No worries! After playing it a little I'm wondering if I could increase the volume on the lowest octave slightly? I really like the tone of the note just want it a little louder without having to adjust the bass boost, is there a way I can do this by adjusting the pick ups?

Thanks

rhodesjuzz

You might move the pickups towards the tines just a tad with a 1/4" nut driver or maybe you have a way to equalize the lower frequencies?

--Roy
1976 Rhodes Suitcase 73 <effects loop || EHX Holy Grail Nano>
Line 6 midi keys
Scarbee Mark I, A-200 and Classic EP-88S

Harrygriffiths211

I have a peavey keyboard amp with an EQ on it but I'd rather the signal being sent by the piano have a little more low end on it so I'll try it and see how it goes! :)

Thanks for the reply

siderealxxx

You probably need to start a fresh thread for all this but...

Quote from: Harrygriffiths211 on May 07, 2016, 07:25:19 AM
I really like the tone of the note just want it a little louder without having to adjust the bass boost, is there a way I can do this by adjusting the pick ups?

You should start with the Bass Boost at 10 anyway, as this is the neutral position... it's actually a bass cut not a bass boost. Useful for rolling back if playing with a band/bass player or if you prefer it that way.

Quote from: Harrygriffiths211 on May 07, 2016, 08:21:31 AM
I have a peavey keyboard amp with an EQ on it but I'd rather the signal being sent by the piano have a little more low end on it so I'll try it and see how it goes! :)

The weak link and lack of bass is potentially your amp not the piano. You want to be careful making adjustments to the piano to compensate for the amp because if you then DI or play through a decent amp you will potentially have questionable results.

Ideally you set up the piano through a completely clean source first, then adjust the amp around that around that. If you're still not getting the right sound, the amp probably ain't cutting it.
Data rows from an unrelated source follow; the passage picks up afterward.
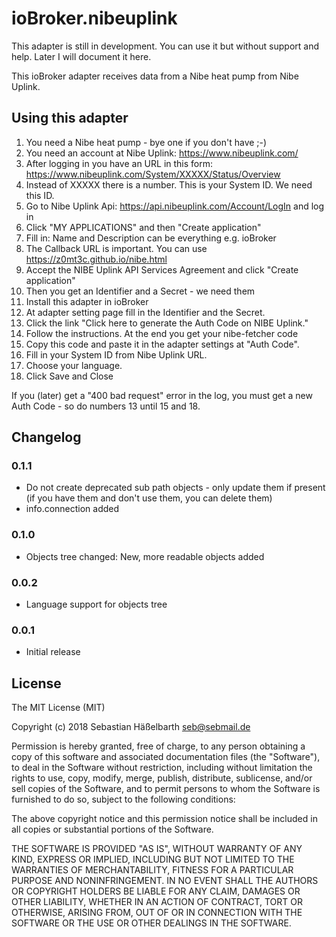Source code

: # ioBroker.nibeuplink

This adapter is still in development. You can use it but without support and help. Later I will document it here.

This ioBroker adapter receives data from a Nibe heat pump from Nibe Uplink.

## Using this adapter

1. You need a Nibe heat pump - bye one if you don't have ;-)
2. You need an account at Nibe Uplink: https://www.nibeuplink.com/
3. After logging in you have an URL in this form: https://www.nibeuplink.com/System/XXXXX/Status/Overview
4. Instead of XXXXX there is a number. This is your System ID. We need this ID.
5. Go to Nibe Uplink Api: https://api.nibeuplink.com/Account/LogIn and log in
6. Click "MY APPLICATIONS" and then "Create application"
7. Fill in: Name and Description can be everything e.g. ioBroker
8. The Callback URL is important. You can use https://z0mt3c.github.io/nibe.html
9. Accept the NIBE Uplink API Services Agreement and click "Create application"
10. Then you get an Identifier and a Secret - we need them
11. Install this adapter in ioBroker
12. At adapter setting page fill in the Identifier and the Secret.
13. Click the link "Click here to generate the Auth Code on NIBE Uplink."
14. Follow the instructions. At the end you get your nibe-fetcher code
15. Copy this code and paste it in the adapter settings at "Auth Code".
16. Fill in your System ID from Nibe Uplink URL.
17. Choose your language.
18. Click Save and Close

If you (later) get a "400 bad request" error in the log, you must get a new Auth Code - so do numbers 13 until 15 and 18.

## Changelog

### 0.1.1
* Do not create deprecated sub path objects - only update them if present (if you have them and don't use them, you can delete them)
* info.connection added

### 0.1.0
* Objects tree changed: New, more readable objects added

### 0.0.2
* Language support for objects tree

### 0.0.1
* Initial release

## License
The MIT License (MIT)

Copyright (c) 2018 Sebastian Häßelbarth <seb@sebmail.de>

Permission is hereby granted, free of charge, to any person obtaining a copy
of this software and associated documentation files (the "Software"), to deal
in the Software without restriction, including without limitation the rights
to use, copy, modify, merge, publish, distribute, sublicense, and/or sell
copies of the Software, and to permit persons to whom the Software is
furnished to do so, subject to the following conditions:

The above copyright notice and this permission notice shall be included in
all copies or substantial portions of the Software.

THE SOFTWARE IS PROVIDED "AS IS", WITHOUT WARRANTY OF ANY KIND, EXPRESS OR
IMPLIED, INCLUDING BUT NOT LIMITED TO THE WARRANTIES OF MERCHANTABILITY,
FITNESS FOR A PARTICULAR PURPOSE AND NONINFRINGEMENT. IN NO EVENT SHALL THE
AUTHORS OR COPYRIGHT HOLDERS BE LIABLE FOR ANY CLAIM, DAMAGES OR OTHER
LIABILITY, WHETHER IN AN ACTION OF CONTRACT, TORT OR OTHERWISE, ARISING FROM,
OUT OF OR IN CONNECTION WITH THE SOFTWARE OR THE USE OR OTHER DEALINGS IN
THE SOFTWARE.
Moving the pickups closer is fine and completely reversible but with a new refurb from a vendor, the setup *should* be ok.
Fender Rhodes MKI Stage 73 (1974)

pnoboy

I think the amp and pickup adjustment really depends on what kind of tone you want out of the piano.  Some people don't want much bass out of the low notes, and prefer to emphasize the kind of buzzy sound you can get if the bass frequencies are rolled off.  It that's your preference, then moving the pickups a bit closer to the tines may be necessary.  If you want a deep bassy sound out of the low notes, then moving the pickups a bit further away from the tines may well be necessary.  One nice thing about the Rhodes piano is that the ability to adjust the pickups does allow the player to select from a range of tones.

Harrygriffiths211

I think I just had a bit of confusion relating to the bass boost knob!

I've found a nice spot on the EQ of the amp now!

rhodesjuzz

Good news! The bass boost is actually a bass cut off knob. If you put the pot at max it gives the normal signal :)

--Roy
1976 Rhodes Suitcase 73 <effects loop || EHX Holy Grail Nano>
Line 6 midi keys
Scarbee Mark I, A-200 and Classic EP-88S

Harrygriffiths211

I had no idea at first! I was almost convinced it was broken!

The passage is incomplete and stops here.